→ Exercise directions: Only the lines that include "actions" should be copied from the data below.

□ □ □ □ □

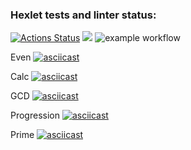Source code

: ### Hexlet tests and linter status:

[![Actions Status](https://github.com/SergeyKarabanov/java-project-lvl1/workflows/hexlet-check/badge.svg)](https://github.com/SergeyKarabanov/java-project-lvl1/actions)
<a href="https://codeclimate.com/github/SergeyKarabanov/java-project-lvl1/maintainability"><img src="https://api.codeclimate.com/v1/badges/1082b21bde9247681504/maintainability" /></a>
![example workflow](https://github.com/SergeyKarabanov/java-project-lvl1/actions/workflows/github-Action.yml/badge.svg)

Even [![asciicast](https://asciinema.org/a/Y8NnzNMeFlMGZhmxi9NDYexG9.svg)](https://asciinema.org/a/Y8NnzNMeFlMGZhmxi9NDYexG9)

Calc [![asciicast](https://asciinema.org/a/Qqkea7eOvlk5MdLwa4n7b5ZTx.svg)](https://asciinema.org/a/Qqkea7eOvlk5MdLwa4n7b5ZTx)

GCD [![asciicast](https://asciinema.org/a/cM23hOtwwn46TZTERyXN4JbMB.svg)](https://asciinema.org/a/cM23hOtwwn46TZTERyXN4JbMB)

Progression [![asciicast](https://asciinema.org/a/n7Rvp3apW4wn0XRx4qdAwjl6R.svg)](https://asciinema.org/a/n7Rvp3apW4wn0XRx4qdAwjl6R)

Prime [![asciicast](https://asciinema.org/a/gtWvtC7X4kTYyaheQJOQZ8w2D.svg)](https://asciinema.org/a/gtWvtC7X4kTYyaheQJOQZ8w2D)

□ □ □ □ □

→ Exercise answer:
[![Actions Status](https://github.com/SergeyKarabanov/java-project-lvl1/workflows/hexlet-check/badge.svg)](https://github.com/SergeyKarabanov/java-project-lvl1/actions)
![example workflow](https://github.com/SergeyKarabanov/java-project-lvl1/actions/workflows/github-Action.yml/badge.svg)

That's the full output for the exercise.